The task:
Using the records below, find every line that includes "prometheus" and copy it.

═════ Records for this exercise

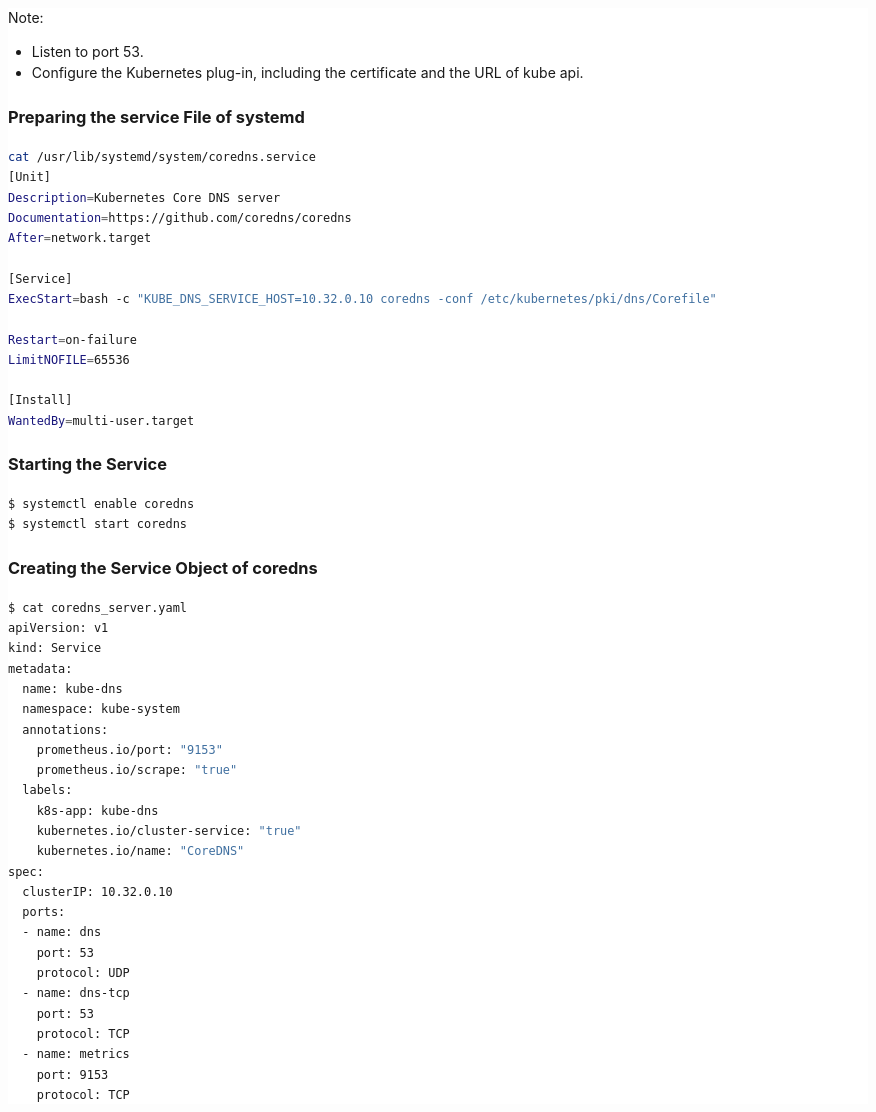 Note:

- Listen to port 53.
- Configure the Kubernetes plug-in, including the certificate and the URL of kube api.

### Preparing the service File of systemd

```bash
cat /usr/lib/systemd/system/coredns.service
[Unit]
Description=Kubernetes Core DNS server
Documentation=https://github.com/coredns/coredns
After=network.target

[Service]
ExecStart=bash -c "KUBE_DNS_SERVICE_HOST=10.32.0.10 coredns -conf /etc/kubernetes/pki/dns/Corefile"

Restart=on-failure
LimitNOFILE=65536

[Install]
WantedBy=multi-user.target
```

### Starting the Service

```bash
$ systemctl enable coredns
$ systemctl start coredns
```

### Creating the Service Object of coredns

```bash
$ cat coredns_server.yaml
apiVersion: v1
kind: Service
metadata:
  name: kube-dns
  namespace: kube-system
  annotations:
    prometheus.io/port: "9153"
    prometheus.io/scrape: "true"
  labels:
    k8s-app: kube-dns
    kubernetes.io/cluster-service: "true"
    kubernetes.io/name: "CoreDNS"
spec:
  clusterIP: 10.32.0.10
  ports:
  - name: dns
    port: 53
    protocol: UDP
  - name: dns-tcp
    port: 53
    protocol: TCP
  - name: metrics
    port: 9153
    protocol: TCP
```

══════════

The answer:
    prometheus.io/port: "9153"
    prometheus.io/scrape: "true"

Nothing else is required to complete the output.